Over the years I’ve spent wandering around the internet, I’ve bought five international domain names. All but one were .com, and every single one was properly registered through the required filing process.
Whether it was the Ministry of Industry and Information Technology filing or the public security filing, I never really had any resistance to those rules. I don’t care much about the so-called privacy concerns, I don’t mind waiting, and I’m not especially bothered by the idea of regulation being able to step in at any time. For someone who just wants to build a site and write a blog, it’s simply another set of steps to complete.
If not for the trouble caused by one particular domain years ago, this independent blog would probably have followed the same old route: file the domain, use mainland hosting, and be done with it. I’m a little obsessive about page speed, after all. But this time it isn’t that I don’t want to go that route — I genuinely can’t.
After more than half a year of living with an unfied domain, I’ve felt the inconvenience very clearly.
Hosting options are basically limited to Hong Kong or the United States.

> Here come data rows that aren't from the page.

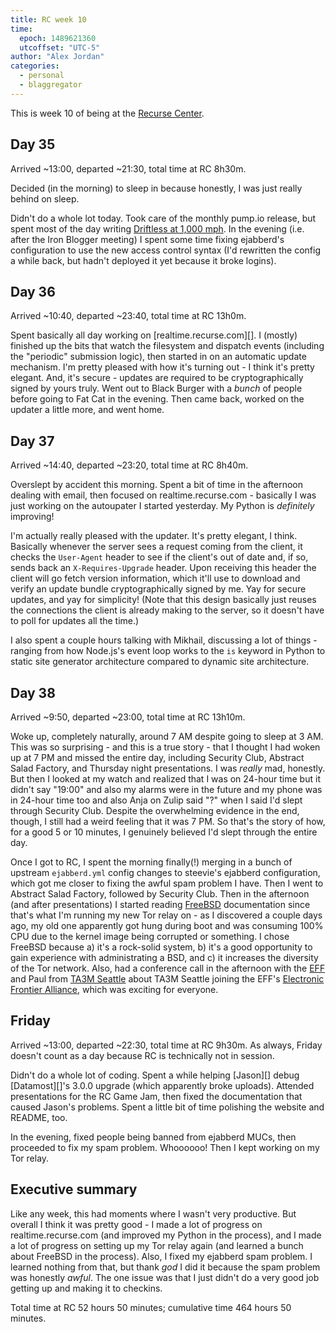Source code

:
 ```yaml
---
title: RC week 10
time:
  epoch: 1489621360
  utcoffset: "UTC-5"
author: "Alex Jordan"
categories:
  - personal
  - blaggregator
---
```


This is week 10 of being at the [Recurse Center][].

<script async defer src="https://www.recurse-scout.com/loader.js?t=3d49e64361d4b897ffd2fd56dcd93ca4"></script>

## Day 35

Arrived ~13:00, departed ~21:30, total time at RC 8h30m.

Decided (in the morning) to sleep in because honestly, I was just really behind on sleep.

Didn't do a whole lot today. Took care of the monthly pump.io release, but spent most of the day writing [Driftless at 1,000 mph][driftless]. In the evening (i.e. after the Iron Blogger meeting) I spent some time fixing ejabberd's configuration to use the new access control syntax (I'd rewritten the config a while back, but hadn't deployed it yet because it broke logins).

## Day 36

Arrived ~10:40, departed ~23:40, total time at RC 13h0m.

Spent basically all day working on [realtime.recurse.com][]. I (mostly) finished up the bits that watch the filesystem and dispatch events (including the "periodic" submission logic), then started in on an automatic update mechanism. I'm pretty pleased with how it's turning out - I think it's pretty elegant. And, it's secure - updates are required to be cryptographically signed by yours truly. Went out to Black Burger with a _bunch_ of people before going to Fat Cat in the evening. Then came back, worked on the updater a little more, and went home.

## Day 37

Arrived ~14:40, departed ~23:20, total time at RC 8h40m.

Overslept by accident this morning. Spent a bit of time in the afternoon dealing with email, then focused on realtime.recurse.com - basically I was just working on the autoupater I started yesterday. My Python is _definitely_ improving!

I'm actually really pleased with the updater. It's pretty elegant, I think. Basically whenever the server sees a request coming from the client, it checks the `User-Agent` header to see if the client's out of date and, if so, sends back an `X-Requires-Upgrade` header. Upon receiving this header the client will go fetch version information, which it'll use to download and verify an update bundle cryptographically signed by me. Yay for secure updates, and yay for simplicity! (Note that this design basically just reuses the connections the client is already making to the server, so it doesn't have to poll for updates all the time.)

I also spent a couple hours talking with Mikhail, discussing a lot of things - ranging from how Node.js's event loop works to the `is` keyword in Python to static site generator architecture compared to dynamic site architecture.

## Day 38

Arrived ~9:50, departed ~23:00, total time at RC 13h10m.

Woke up, completely naturally, around 7 AM despite going to sleep at 3 AM. This was so surprising - and this is a true story - that I thought I had woken up at 7 PM and missed the entire day, including Security Club, Abstract Salad Factory, and Thursday night presentations. I was _really_ mad, honestly. But then I looked at my watch and realized that I was on 24-hour time but it didn't say "19:00" and also my alarms were in the future and my phone was in 24-hour time too and also Anja on Zulip said "?" when I said I'd slept through Security Club. Despite the overwhelming evidence in the end, though, I still had a weird feeling that it was 7 PM. So that's the story of how, for a good 5 or 10 minutes, I genuinely believed I'd slept through the entire day.

Once I got to RC, I spent the morning finally(!) merging in a bunch of upstream `ejabberd.yml` config changes to steevie's ejabberd configuration, which got me closer to fixing the awful spam problem I have. Then I went to Abstract Salad Factory, followed by Security Club. Then in the afternoon (and after presentations) I started reading [FreeBSD][] documentation since that's what I'm running my new Tor relay on - as I discovered a couple days ago, my old one apparently got hung during boot and was consuming 100% CPU due to the kernel image being corrupted or something. I chose FreeBSD because a) it's a rock-solid system, b) it's a good opportunity to gain experience with administrating a BSD, and c) it increases the diversity of the Tor network. Also, had a conference call in the afternoon with the [EFF][] and Paul from [TA3M Seattle][] about TA3M Seattle joining the EFF's [Electronic Frontier Alliance][EFA], which was exciting for everyone.

## Friday

Arrived ~13:00, departed ~22:30, total time at RC 9h30m. As always, Friday doesn't count as a day because RC is technically not in session.

Didn't do a whole lot of coding. Spent a while helping [Jason][] debug [Datamost][]'s 3.0.0 upgrade (which apparently broke uploads). Attended presentations for the RC Game Jam, then fixed the documentation that caused Jason's problems. Spent a little bit of time polishing the website and README, too.

In the evening, fixed people being banned from ejabberd MUCs, then proceeded to fix my spam problem. Whoooooo! Then I kept working on my Tor relay.

## Executive summary

Like any week, this had moments where I wasn't very productive. But overall I think it was pretty good - I made a lot of progress on realtime.recurse.com (and improved my Python in the process), and I made a lot of progress on setting up my Tor relay again (and learned a bunch about FreeBSD in the process). Also, I fixed my ejabberd spam problem. I learned nothing from that, but thank _god_ I did it because the spam problem was honestly _awful_. The one issue was that I just didn't do a very good job getting up and making it to checkins.

Total time at RC 52 hours 50 minutes; cumulative time 464 hours 50 minutes.

 [Recurse Center]: https://recurse.com
 [driftless]: https://strugee.net/blog/2017/03/driftless-at-1000-mph
 [FreeBSD]: https://www.freebsd.org/
 [EFF]: https://www.eff.org/
 [TA3M Seattle]: https://ta3mseattle.org/index.php/Main_Page
 [EFA]: https://www.eff.org/electronic-frontier-alliance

The providers that look affordable on paper often fall short where it matters most: speed and stability. The better-regarded ones are expensive enough to make you hesitate. Even the free image hosting options I considered usually require a filed domain name. Static hosting also ends up relying on overseas nodes.
Right now I’m using hugo+cloudfare, basically leaning on the full bundle from the benevolent giant. Performance from where I am is still pretty decent, but I’ve heard that in some regions and under some carriers the experience is terrible. I even asked AI about a fundamental fix, and the answer was unsurprising: complete the filing and move to domestic hosting.
That leaves me stuck on a question I still haven’t settled. At a time when personal blogs are becoming more and more niche, do I keep going with a static blog, or do I find some roundabout way to get filed and return to mainland hosting?
When I have nothing better to do, I use Xiaopi Panel locally to tinker with typecho. I’ve been modifying themes and importing articles from Hugo. I don’t know whether I’ll actually switch in the future, but there’s no harm in getting things ready first.